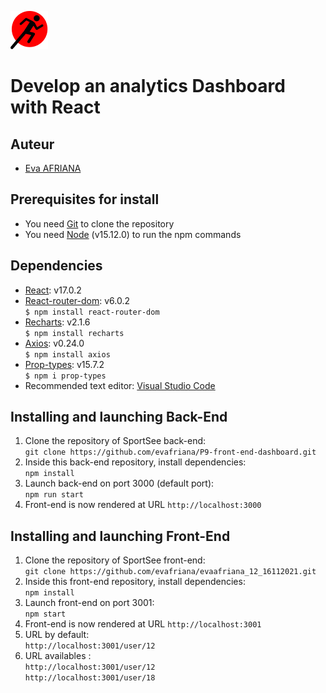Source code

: ![SportSee](./src/assets/logo.png)

# Develop an analytics Dashboard with React

## Auteur

- [Eva AFRIANA](https://github.com/evafriana)

## Prerequisites for install

- You need [Git](https://git-scm.com) to clone the repository
- You need [Node](https://nodejs.org/en/) (v15.12.0) to run the npm commands

## Dependencies

- [React](https://reactjs.org): v17.0.2
- [React-router-dom](https://reactrouter.com/web/guides/quick-start): v6.0.2  
  `$ npm install react-router-dom`
- [Recharts](https://recharts.org/en-US): v2.1.6  
  `$ npm install recharts`
- [Axios](https://github.com/axios/axios): v0.24.0  
  `$ npm install axios`
- [Prop-types](https://www.npmjs.com/package/prop-types): v15.7.2  
  `$ npm i prop-types`
- Recommended text editor: [Visual Studio Code](https://code.visualstudio.com)

## Installing and launching Back-End

1. Clone the repository of SportSee back-end:  
   `git clone https://github.com/evafriana/P9-front-end-dashboard.git`
2. Inside this back-end repository, install dependencies:  
   `npm install`
3. Launch back-end on port 3000 (default port):  
   `npm run start`
4. Front-end is now rendered at URL `http://localhost:3000`

## Installing and launching Front-End

1. Clone the repository of SportSee front-end:  
   `git clone https://github.com/evafriana/evaafriana_12_16112021.git`
2. Inside this front-end repository, install dependencies:  
   `npm install`
3. Launch front-end on port 3001:  
   `npm start`
4. Front-end is now rendered at URL `http://localhost:3001`
5. URL by default:  
   `http://localhost:3001/user/12`
6. URL availables :  
   `http://localhost:3001/user/12`  
   `http://localhost:3001/user/18`
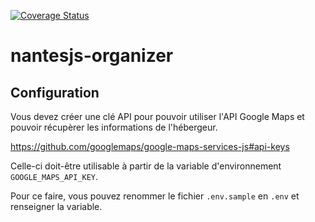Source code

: [![Coverage Status](https://coveralls.io/repos/github/NantesJS/nantesjs-organizer/badge.svg)](https://coveralls.io/github/NantesJS/nantesjs-organizer)

# nantesjs-organizer

## Configuration

Vous devez créer une clé API pour pouvoir utiliser l'API Google Maps et pouvoir récupèrer les informations de l'hébergeur.

https://github.com/googlemaps/google-maps-services-js#api-keys

Celle-ci doit-être utilisable à partir de la variable d'environnement `GOOGLE_MAPS_API_KEY`.

Pour ce faire, vous pouvez renommer le fichier `.env.sample` en `.env` et renseigner la variable.

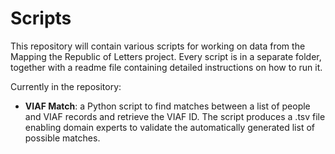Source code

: # Scripts

This repository will contain various scripts for working on data from the Mapping the Republic of Letters project. Every script is in a separate folder, together with a readme file containing detailed instructions on how to run it.

Currently in the repository:

- **VIAF Match**: a Python script to find matches between a list of people and VIAF records and retrieve the VIAF ID. The script produces a .tsv file enabling domain experts to validate the automatically generated list of possible matches. 
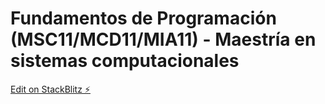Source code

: # Fundamentos de Programación (MSC11/MCD11/MIA11) - Maestría en sistemas computacionales
[Edit on StackBlitz ⚡️](https://stackblitz.com/edit/js-gsguhs)
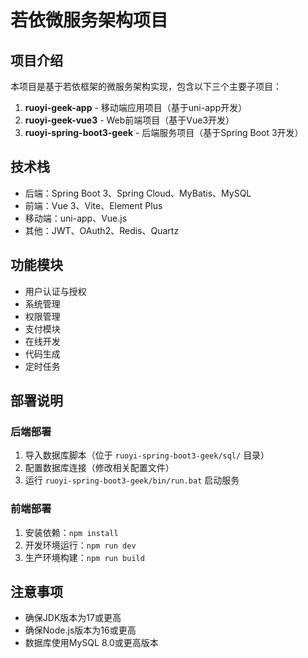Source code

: # 若依微服务架构项目

## 项目介绍

本项目是基于若依框架的微服务架构实现，包含以下三个主要子项目：

1. **ruoyi-geek-app** - 移动端应用项目（基于uni-app开发）
2. **ruoyi-geek-vue3** - Web前端项目（基于Vue3开发）
3. **ruoyi-spring-boot3-geek** - 后端服务项目（基于Spring Boot 3开发）

## 技术栈

- 后端：Spring Boot 3、Spring Cloud、MyBatis、MySQL
- 前端：Vue 3、Vite、Element Plus
- 移动端：uni-app、Vue.js
- 其他：JWT、OAuth2、Redis、Quartz

## 功能模块

- 用户认证与授权
- 系统管理
- 权限管理
- 支付模块
- 在线开发
- 代码生成
- 定时任务

## 部署说明

### 后端部署

1. 导入数据库脚本（位于 `ruoyi-spring-boot3-geek/sql/` 目录）
2. 配置数据库连接（修改相关配置文件）
3. 运行 `ruoyi-spring-boot3-geek/bin/run.bat` 启动服务

### 前端部署

1. 安装依赖：`npm install`
2. 开发环境运行：`npm run dev`
3. 生产环境构建：`npm run build`

## 注意事项

- 确保JDK版本为17或更高
- 确保Node.js版本为16或更高
- 数据库使用MySQL 8.0或更高版本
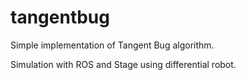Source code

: # tangentbug

Simple implementation of Tangent Bug algorithm.

Simulation with ROS and Stage using differential robot.
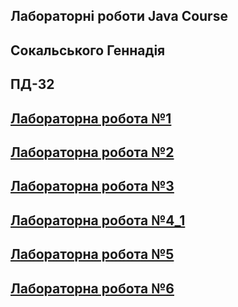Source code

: ## Лабораторні роботи Java Course

## Cокальського Геннадія 
## ПД-32

## [Лабораторна робота №1](https://github.com/detxnat/JavaLabs/blob/main/src/main/java/com/university/lb1/README.md)

## [Лабораторна робота №2](https://github.com/detxnat/JavaLabs/blob/main/src/main/java/com/university/lb2/README.md)

## [Лабораторна робота №3](https://github.com/detxnat/JavaLabs/blob/main/src/main/java/com/university/lb3/README.md)

## [Лабораторна робота №4_1](https://github.com/detxnat/JavaLabs/blob/main/src/main/java/com/university/lb4_1/README.md)

## [Лабораторна робота №5](https://github.com/detxnat/JavaLabs/blob/main/src/main/java/com/university/lb5/README.md)

## [Лабораторна робота №6](https://github.com/detxnat/JavaLabs/blob/main/src/main/java/com/university/lb6/README.md)
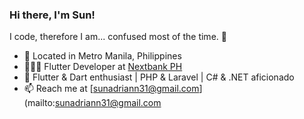 ### Hi there, I'm Sun!

I code, therefore I am... confused most of the time. 🤔

- 📍 Located in Metro Manila, Philippines
- 👨🏻‍💻 Flutter Developer at [Nextbank PH](https://www.nextbank.ph/)
- 🌱 Flutter & Dart enthusiast | PHP & Laravel | C# & .NET aficionado
- 📫 Reach me at [sunadriann31@gmail.com](mailto:sunadriann31@gmail.com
***
__ASSIGNMENT__.
Please set the data above down exactly, with the pictures removed.

__RESULT FOR THIS EXERCISE__.
Source code

: ![SportSee](./src/assets/logo.png)

# Develop an analytics Dashboard with React

## Auteur

- [Eva AFRIANA](https://github.com/evafriana)

## Prerequisites for install

- You need [Git](https://git-scm.com) to clone the repository
- You need [Node](https://nodejs.org/en/) (v15.12.0) to run the npm commands

## Dependencies

- [React](https://reactjs.org): v17.0.2
- [React-router-dom](https://reactrouter.com/web/guides/quick-start): v6.0.2  
  `$ npm install react-router-dom`
- [Recharts](https://recharts.org/en-US): v2.1.6  
  `$ npm install recharts`
- [Axios](https://github.com/axios/axios): v0.24.0  
  `$ npm install axios`
- [Prop-types](https://www.npmjs.com/package/prop-types): v15.7.2  
  `$ npm i prop-types`
- Recommended text editor: [Visual Studio Code](https://code.visualstudio.com)

## Installing and launching Back-End

1. Clone the repository of SportSee back-end:  
   `git clone https://github.com/evafriana/P9-front-end-dashboard.git`
2. Inside this back-end repository, install dependencies:  
   `npm install`
3. Launch back-end on port 3000 (default port):  
   `npm run start`
4. Front-end is now rendered at URL `http://localhost:3000`

## Installing and launching Front-End

1. Clone the repository of SportSee front-end:  
   `git clone https://github.com/evafriana/evaafriana_12_16112021.git`
2. Inside this front-end repository, install dependencies:  
   `npm install`
3. Launch front-end on port 3001:  
   `npm start`
4. Front-end is now rendered at URL `http://localhost:3001`
5. URL by default:  
   `http://localhost:3001/user/12`
6. URL availables :  
   `http://localhost:3001/user/12`  
   `http://localhost:3001/user/18`
Source code

: [![Coverage Status](https://coveralls.io/repos/github/NantesJS/nantesjs-organizer/badge.svg)](https://coveralls.io/github/NantesJS/nantesjs-organizer)

# nantesjs-organizer

## Configuration

Vous devez créer une clé API pour pouvoir utiliser l'API Google Maps et pouvoir récupèrer les informations de l'hébergeur.

https://github.com/googlemaps/google-maps-services-js#api-keys

Celle-ci doit-être utilisable à partir de la variable d'environnement `GOOGLE_MAPS_API_KEY`.

Pour ce faire, vous pouvez renommer le fichier `.env.sample` en `.env` et renseigner la variable.

Source code

: # Scripts

This repository will contain various scripts for working on data from the Mapping the Republic of Letters project. Every script is in a separate folder, together with a readme file containing detailed instructions on how to run it.

Currently in the repository:

- **VIAF Match**: a Python script to find matches between a list of people and VIAF records and retrieve the VIAF ID. The script produces a .tsv file enabling domain experts to validate the automatically generated list of possible matches. 
Source code

: # Fundamentos de Programación (MSC11/MCD11/MIA11) - Maestría en sistemas computacionales
[Edit on StackBlitz ⚡️](https://stackblitz.com/edit/js-gsguhs)
Source code

: # 若依微服务架构项目

## 项目介绍

本项目是基于若依框架的微服务架构实现，包含以下三个主要子项目：

1. **ruoyi-geek-app** - 移动端应用项目（基于uni-app开发）
2. **ruoyi-geek-vue3** - Web前端项目（基于Vue3开发）
3. **ruoyi-spring-boot3-geek** - 后端服务项目（基于Spring Boot 3开发）

## 技术栈

- 后端：Spring Boot 3、Spring Cloud、MyBatis、MySQL
- 前端：Vue 3、Vite、Element Plus
- 移动端：uni-app、Vue.js
- 其他：JWT、OAuth2、Redis、Quartz

## 功能模块

- 用户认证与授权
- 系统管理
- 权限管理
- 支付模块
- 在线开发
- 代码生成
- 定时任务

## 部署说明

### 后端部署

1. 导入数据库脚本（位于 `ruoyi-spring-boot3-geek/sql/` 目录）
2. 配置数据库连接（修改相关配置文件）
3. 运行 `ruoyi-spring-boot3-geek/bin/run.bat` 启动服务

### 前端部署

1. 安装依赖：`npm install`
2. 开发环境运行：`npm run dev`
3. 生产环境构建：`npm run build`

## 注意事项

- 确保JDK版本为17或更高
- 确保Node.js版本为16或更高
- 数据库使用MySQL 8.0或更高版本
Source code

: # tangentbug

Simple implementation of Tangent Bug algorithm.

Simulation with ROS and Stage using differential robot.
Source code

: ## Лабораторні роботи Java Course

## Cокальського Геннадія 
## ПД-32

## [Лабораторна робота №1](https://github.com/detxnat/JavaLabs/blob/main/src/main/java/com/university/lb1/README.md)

## [Лабораторна робота №2](https://github.com/detxnat/JavaLabs/blob/main/src/main/java/com/university/lb2/README.md)

## [Лабораторна робота №3](https://github.com/detxnat/JavaLabs/blob/main/src/main/java/com/university/lb3/README.md)

## [Лабораторна робота №4_1](https://github.com/detxnat/JavaLabs/blob/main/src/main/java/com/university/lb4_1/README.md)

## [Лабораторна робота №5](https://github.com/detxnat/JavaLabs/blob/main/src/main/java/com/university/lb5/README.md)

## [Лабораторна робота №6](https://github.com/detxnat/JavaLabs/blob/main/src/main/java/com/university/lb6/README.md)
 ### Hi there, I'm Sun!

I code, therefore I am... confused most of the time. 🤔

- 📍 Located in Metro Manila, Philippines
- 👨🏻‍💻 Flutter Developer at [Nextbank PH](https://www.nextbank.ph/)
- 🌱 Flutter & Dart enthusiast | PHP & Laravel | C# & .NET aficionado
- 📫 Reach me at [sunadriann31@gmail.com](mailto:sunadriann31@gmail.com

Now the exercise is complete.